PIC 16f877a frequency counter

Thread Starter

dmta

Joined Mar 24, 2013
32
Hi all,

I am trying to make a frequency counter and wrote some code. I wanted to use a frequency averaging part to make things more accurate. But when I run the code with the averaging part it acts funny (at frequencies close to 10kHz).

Also please give me some pointers to the variable declaration (eg int, float etc) as I am pretty sure me using "int" is wrong. Furthermore the way I am doing the calculations, is there a better/faster way of doing them.

I'm using a PIC16F877A with 4MHz crystal.

Regards
Rich (BB code):
Rich (BB code):
sbit LCD_RS at RB2_bit;
sbit LCD_EN at RB3_bit;
sbit LCD_D4 at RB4_bit;
sbit LCD_D5 at RB5_bit;
sbit LCD_D6 at RB6_bit;
sbit LCD_D7 at RB7_bit;
sbit LCD_RS_Direction at TRISB2_bit;
sbit LCD_EN_Direction at TRISB3_bit;
sbit LCD_D4_Direction at TRISB4_bit;
sbit LCD_D5_Direction at TRISB5_bit;
sbit LCD_D6_Direction at TRISB6_bit;
sbit LCD_D7_Direction at TRISB7_bit;

int kk  = 0;
int fr  = 0;
int cnt = 0;
int rit = 0;
int acc = 0;
int i   = 0;
int fra[10];

char CN[10];

void interrupt() {

     if(INTCON.TMR0IF == 1){
          fr = (cnt + kk*256)*(1000000)/(256*256); //4MHz crystal, 256 Timer0 increment rate
         /*if(acc<10){         ///
               fra[acc] = fr; ///Counted frequencies are put into an array
               acc++;         ///
          }
          else if(acc >= 10){
               acc = 0;
               for(i=0;i<10;++i){       ///
                   rit = rit + fra;  ///Average frequency is calculated
               }                        ///
          rit = rit/10;                 ///
          }*/
     cnt = 0;
     kk  = 0;
     INTCON.TMR0IF=0;
     }

    if(INTCON.INTF == 1){
         cnt++;
         if(cnt>=256){
              cnt = 0;
              kk++;
         }
    INTCON.INTF = 0;
    }
}

void main() {

     Lcd_Init();
     Lcd_Cmd(_LCD_CLEAR);
     Lcd_Cmd(_LCD_CURSOR_OFF);
     
     PWM1_Init(1000);
     PWM1_Set_Duty(100);
     PWM1_Start();

     INTCON.GIE        = 1; //Enable Global Interrupt
     INTCON.INTE       = 1; //Enable RB0/INT external Interrupt
     INTCON.TMR0IE     = 1; //Enable TMR0 Overflow Interrupt
     
     OPTION_REG.T0CS   = 0; //Timer0 increments with Internal instruction cycle clock
     OPTION_REG.PSA    = 0; //Prescaler is assigned to the Timer0 module
     OPTION_REG.PS2    = 1; ////
     OPTION_REG.PS1    = 1; ////Timer0 increments every 256 instruction cycles
     OPTION_REG.PS0    = 1; ////
     OPTION_REG.INTEDG = 1; //Interrupt on rising edge
     
     while(1){
     
           IntToStr(fr,CN);
           Lcd_Out(1,1,CN); //Display the average frequency
     
     }

}
 

ErnieM

Joined Apr 24, 2011
8,377
There's much room for improvement here, but to start write out how you are making your measurement. With no schematic and just some code I can't tell why you hit the interrupt routine (IRS) and what you are calculating. I would have to guess your expected frequency range, accuracy... everything.

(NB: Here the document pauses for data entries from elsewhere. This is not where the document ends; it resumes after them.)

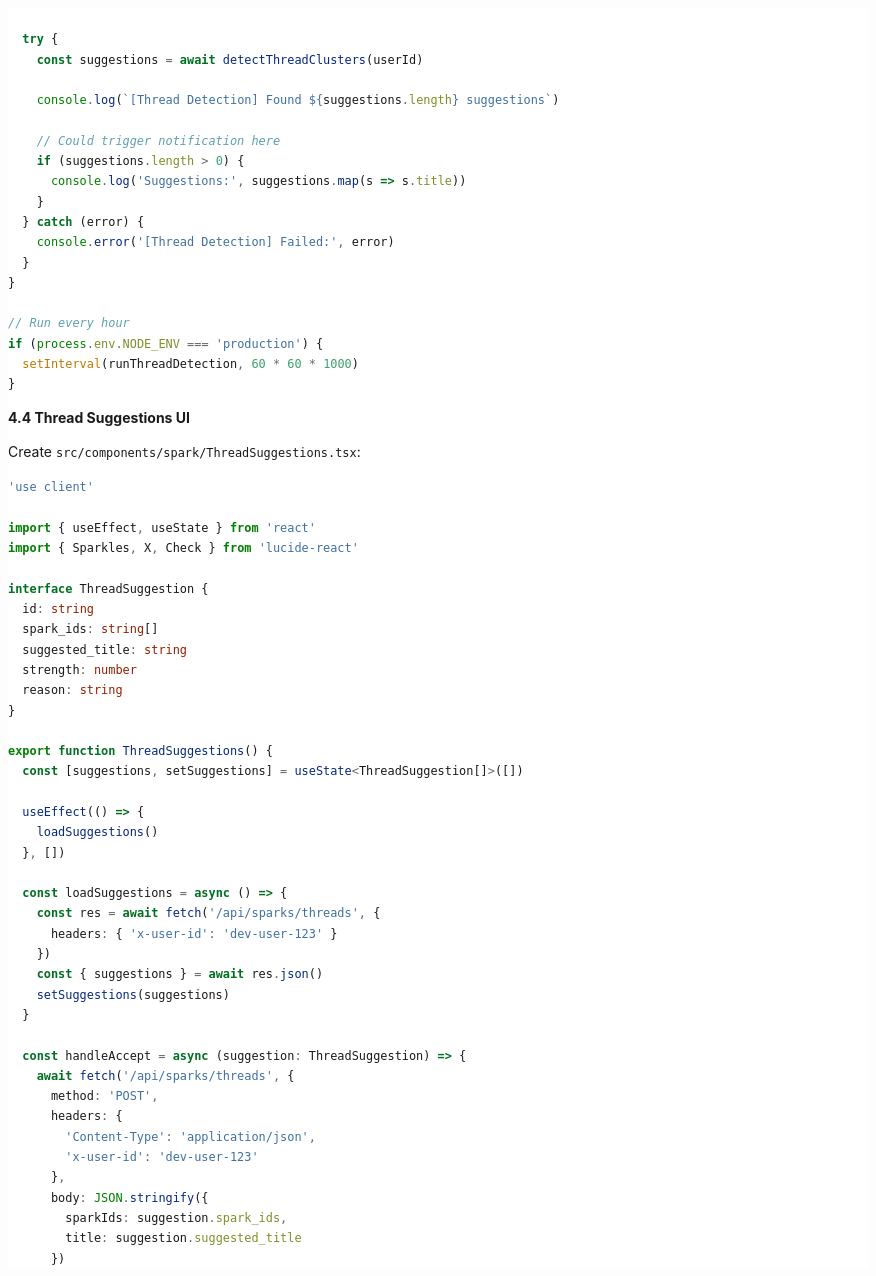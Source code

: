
 ```typescript

  try {
    const suggestions = await detectThreadClusters(userId)

    console.log(`[Thread Detection] Found ${suggestions.length} suggestions`)

    // Could trigger notification here
    if (suggestions.length > 0) {
      console.log('Suggestions:', suggestions.map(s => s.title))
    }
  } catch (error) {
    console.error('[Thread Detection] Failed:', error)
  }
}

// Run every hour
if (process.env.NODE_ENV === 'production') {
  setInterval(runThreadDetection, 60 * 60 * 1000)
}
```

**4.4 Thread Suggestions UI**

Create `src/components/spark/ThreadSuggestions.tsx`:
```typescript
'use client'

import { useEffect, useState } from 'react'
import { Sparkles, X, Check } from 'lucide-react'

interface ThreadSuggestion {
  id: string
  spark_ids: string[]
  suggested_title: string
  strength: number
  reason: string
}

export function ThreadSuggestions() {
  const [suggestions, setSuggestions] = useState<ThreadSuggestion[]>([])

  useEffect(() => {
    loadSuggestions()
  }, [])

  const loadSuggestions = async () => {
    const res = await fetch('/api/sparks/threads', {
      headers: { 'x-user-id': 'dev-user-123' }
    })
    const { suggestions } = await res.json()
    setSuggestions(suggestions)
  }

  const handleAccept = async (suggestion: ThreadSuggestion) => {
    await fetch('/api/sparks/threads', {
      method: 'POST',
      headers: {
        'Content-Type': 'application/json',
        'x-user-id': 'dev-user-123'
      },
      body: JSON.stringify({
        sparkIds: suggestion.spark_ids,
        title: suggestion.suggested_title
      })
```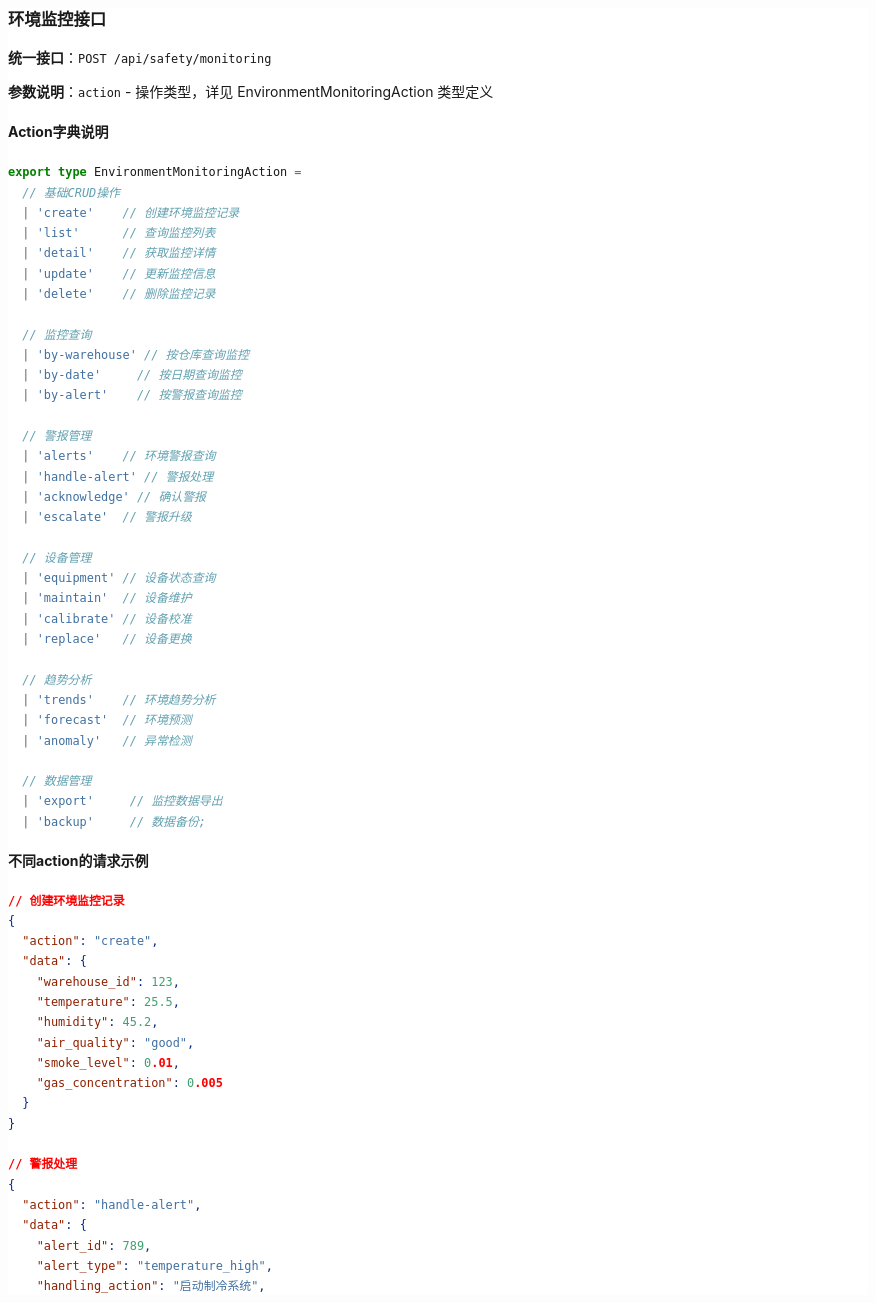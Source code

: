 ### 环境监控接口
**统一接口**：`POST /api/safety/monitoring`

**参数说明**：`action` - 操作类型，详见 EnvironmentMonitoringAction 类型定义

#### Action字典说明
```typescript
export type EnvironmentMonitoringAction = 
  // 基础CRUD操作
  | 'create'    // 创建环境监控记录
  | 'list'      // 查询监控列表
  | 'detail'    // 获取监控详情
  | 'update'    // 更新监控信息
  | 'delete'    // 删除监控记录
  
  // 监控查询
  | 'by-warehouse' // 按仓库查询监控
  | 'by-date'     // 按日期查询监控
  | 'by-alert'    // 按警报查询监控
  
  // 警报管理
  | 'alerts'    // 环境警报查询
  | 'handle-alert' // 警报处理
  | 'acknowledge' // 确认警报
  | 'escalate'  // 警报升级
  
  // 设备管理
  | 'equipment' // 设备状态查询
  | 'maintain'  // 设备维护
  | 'calibrate' // 设备校准
  | 'replace'   // 设备更换
  
  // 趋势分析
  | 'trends'    // 环境趋势分析
  | 'forecast'  // 环境预测
  | 'anomaly'   // 异常检测
  
  // 数据管理
  | 'export'     // 监控数据导出
  | 'backup'     // 数据备份;
```

#### 不同action的请求示例
```json
// 创建环境监控记录
{
  "action": "create",
  "data": {
    "warehouse_id": 123,
    "temperature": 25.5,
    "humidity": 45.2,
    "air_quality": "good",
    "smoke_level": 0.01,
    "gas_concentration": 0.005
  }
}

// 警报处理
{
  "action": "handle-alert",
  "data": {
    "alert_id": 789,
    "alert_type": "temperature_high",
    "handling_action": "启动制冷系统",
```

Inside the ISR you want to do a minimum, meaning don't do calculations there. Save off the value, reset for the next measurement, set a DONE flag, and exit. Your main loop checks the DONE flag, calculates, writes to display, resets DONE, and loops.

Using INT over FLOAT makes for faster code. If you can't fit into an int use a long int. And since frequency is always positive use an unsigned int or long (which is also faster too)

When computing don't compute anything you can per-compute, meaning don't divide by (256*256) divide by (14336). Dig thru that entire calculation and pull out anything that can be computed NOW and not every time you loop.

Have to leave for work... I'm sure others will dog pile on your rabbit now.